Hij was zoon van musicus Martinus Schuil en Martha van der Meulen. Hijzelf trouwde met zangpedagoge Amalia Hol, dochter van Richard Hol. Na de hbs in Harlingen te hebben afgerond ging Schuil het leger in. Na de Koninklijke Militaire Academie in Breda werd Schuil officier, eerst in Nederlands-Indië en daarna in Nederland. Na een aantal toneelstukken te hebben geschreven besloot hij in 1910 toneelrecensent te worden bij het Haarlems Dagblad. Tijdens de Eerste Wereldoorlog werd hij nog gemobiliseerd, maar in 1917 gaf hij zijn functie van beroepsofficier op.

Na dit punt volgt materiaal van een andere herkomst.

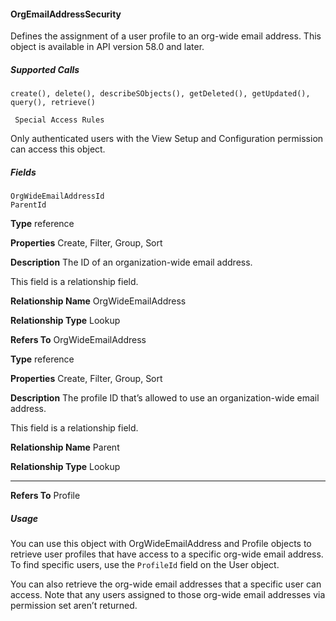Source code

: #### OrgEmailAddressSecurity

Defines the assignment of a user profile to an org-wide email address. This object is available in API version 58.0 and later.

##### Supported Calls
```
create(), delete(), describeSObjects(), getDeleted(), getUpdated(), query(), retrieve()

 Special Access Rules

```
Only authenticated users with the View Setup and Configuration permission can access this object.

##### Fields

```
OrgWideEmailAddressId
ParentId

```

**Type**
reference

**Properties**
Create, Filter, Group, Sort

**Description**
The ID of an organization-wide email address.

This field is a relationship field.

**Relationship Name**
OrgWideEmailAddress

**Relationship Type**
Lookup

**Refers To**
OrgWideEmailAddress

**Type**
reference

**Properties**
Create, Filter, Group, Sort

**Description**
The profile ID that’s allowed to use an organization-wide email address.

This field is a relationship field.

**Relationship Name**
Parent

**Relationship Type**
Lookup


-----

**Refers To**
Profile

##### Usage

You can use this object with OrgWideEmailAddress and Profile objects to retrieve user profiles that have access to a specific org-wide
email address. To find specific users, use the `ProfileId` field on the User object.

You can also retrieve the org-wide email addresses that a specific user can access. Note that any users assigned to those org-wide email
addresses via permission set aren’t returned.
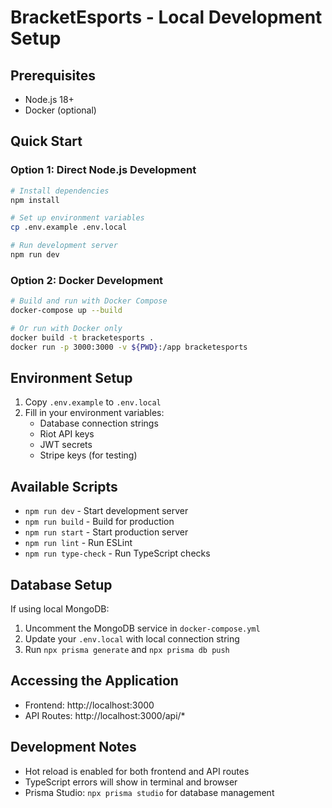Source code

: # BracketEsports - Local Development Setup

## Prerequisites

- Node.js 18+
- Docker (optional)

## Quick Start

### Option 1: Direct Node.js Development

```bash
# Install dependencies
npm install

# Set up environment variables
cp .env.example .env.local

# Run development server
npm run dev
```

### Option 2: Docker Development

```bash
# Build and run with Docker Compose
docker-compose up --build

# Or run with Docker only
docker build -t bracketesports .
docker run -p 3000:3000 -v ${PWD}:/app bracketesports
```

## Environment Setup

1. Copy `.env.example` to `.env.local`
2. Fill in your environment variables:
   - Database connection strings
   - Riot API keys
   - JWT secrets
   - Stripe keys (for testing)

## Available Scripts

- `npm run dev` - Start development server
- `npm run build` - Build for production
- `npm run start` - Start production server
- `npm run lint` - Run ESLint
- `npm run type-check` - Run TypeScript checks

## Database Setup

If using local MongoDB:

1. Uncomment the MongoDB service in `docker-compose.yml`
2. Update your `.env.local` with local connection string
3. Run `npx prisma generate` and `npx prisma db push`

## Accessing the Application

- Frontend: http://localhost:3000
- API Routes: http://localhost:3000/api/\*

## Development Notes

- Hot reload is enabled for both frontend and API routes
- TypeScript errors will show in terminal and browser
- Prisma Studio: `npx prisma studio` for database management
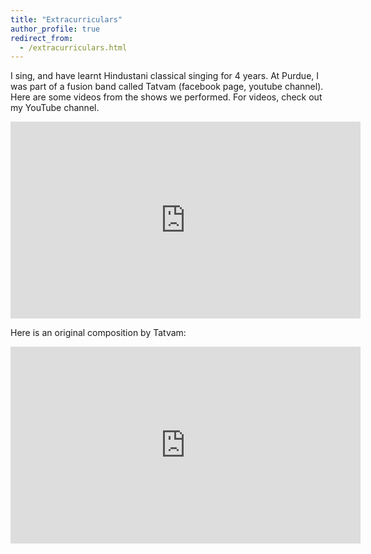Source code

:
 ```yaml
---
title: "Extracurriculars"
author_profile: true
redirect_from: 
  - /extracurriculars.html
---
```


<!-- TODO 
I am interested in the fusion of Western music with Indian Classical music.
 My wonderful grandmother -  who played the
 <a href="https://en.wikipedia.org/wiki/Saraswati_veena">Veena</a> - and I had quite a blast making some fusion music.
For more, check out my <a href="https://www.youtube.com/user/krishnap2504">YouTube channel</a>.
-->



I sing, and have learnt Hindustani classical singing for 4 years. At Purdue, I was part of a fusion band called Tatvam (facebook page, youtube channel). Here are some videos from the shows we performed. For videos, check out my YouTube channel. 

<iframe width="560" height="315" src="https://www.youtube.com/watch?v=fOgxScOcfd4" frameborder="0" allow="accelerometer; autoplay; encrypted-media; gyroscope; picture-in-picture" allowfullscreen></iframe>

<br/>

Here is an original composition by Tatvam:

<iframe width="560" height="315" src="https://www.youtube.com/watch?v=v6CDJq9tP1s&list=PLLpZ0h8WEPbwnDKhWJ_QUO6eF4m-cC1Rh&index=5&t=0s" frameborder="0" allow="accelerometer; autoplay; encrypted-media; gyroscope; picture-in-picture" allowfullscreen></iframe>

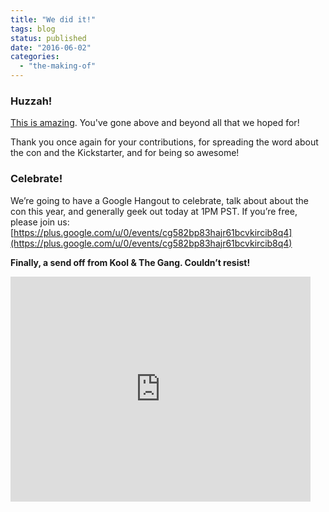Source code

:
 ```yaml
---
title: "We did it!"
tags: blog
status: published
date: "2016-06-02"
categories: 
  - "the-making-of"
---
```


### Huzzah!

[This is amazing](https://www.kickstarter.com/projects/1157274964/big-bad-con-2016/). You've gone above and beyond all that we hoped for!

Thank you once again for your contributions, for spreading the word about the con and the Kickstarter, and for being so awesome!

### Celebrate!

We’re going to have a Google Hangout to celebrate, talk about about the con this year, and generally geek out today at 1PM PST. If you’re free, please join us: [https://plus.google.com/u/0/events/cg582bp83hajr61bcvkircib8q4](https://plus.google.com/u/0/events/cg582bp83hajr61bcvkircib8q4)

**Finally, a send off from Kool & The Gang. Couldn’t resist!**

<iframe src="https://www.youtube.com/embed/3GwjfUFyY6M" width="480" height="360" frameborder="0" allowfullscreen="allowfullscreen"></iframe>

Door zijn familie is Schuil op het idee gebracht om boeken te gaan schrijven en in 1910 verscheen zijn eerste jongensboek, Jan van Beek. Tot 1930 bleef Schuil bezig met schrijven. Ook bleef hij nog toneelrecensent tot aan het begin van de Tweede Wereldoorlog. J.B. Schuil overleed op 85-jarige leeftijd in 1960.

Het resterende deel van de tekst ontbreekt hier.